§ PROBLEM
For each record below, retype the text exactly and omit any image.

##### TASK INPUT #####

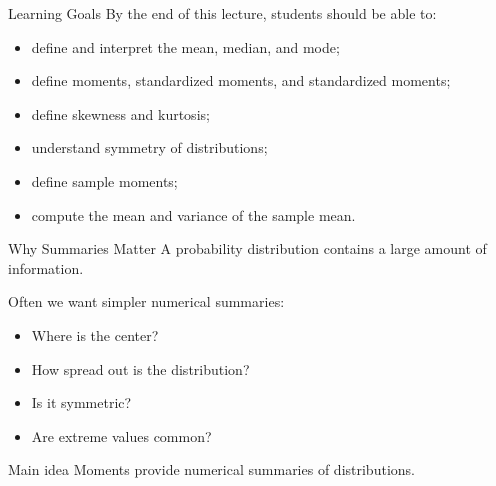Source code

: \setcounter{framenumber}{0}

\begin{frame}
  \titlepage
\end{frame}

\begin{frame}{Learning Goals}
By the end of this lecture, students should be able to:
\begin{itemize}
    \item define and interpret the mean, median, and mode;
    \item define moments, standardized moments, and standardized moments;
    \item define skewness and kurtosis;
    \item understand symmetry of distributions;
    \item define sample moments;
    \item compute the mean and variance of the sample mean.
\end{itemize}
\end{frame}


\begin{frame}{Why Summaries Matter}
A probability distribution contains a large amount of information.

\vspace{0.25cm}

Often we want simpler numerical summaries:
\begin{itemize}
    \item Where is the center?
    \item How spread out is the distribution?
    \item Is it symmetric?
    \item Are extreme values  common?
\end{itemize}

\vspace{0.25cm}

\begin{keybox}{Main idea}
Moments provide numerical summaries of distributions.
\end{keybox}
\end{frame}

#####

§ RESPONSE TO THE TASK
Source code

: \setcounter{framenumber}{0}

\begin{frame}
  \titlepage
\end{frame}

\begin{frame}{Learning Goals}
By the end of this lecture, students should be able to:
\begin{itemize}
    \item define and interpret the mean, median, and mode;
    \item define moments, standardized moments, and standardized moments;
    \item define skewness and kurtosis;
    \item understand symmetry of distributions;
    \item define sample moments;
    \item compute the mean and variance of the sample mean.
\end{itemize}
\end{frame}


\begin{frame}{Why Summaries Matter}
A probability distribution contains a large amount of information.

\vspace{0.25cm}

Often we want simpler numerical summaries:
\begin{itemize}
    \item Where is the center?
    \item How spread out is the distribution?
    \item Is it symmetric?
    \item Are extreme values  common?
\end{itemize}

\vspace{0.25cm}

\begin{keybox}{Main idea}
Moments provide numerical summaries of distributions.
\end{keybox}
\end{frame}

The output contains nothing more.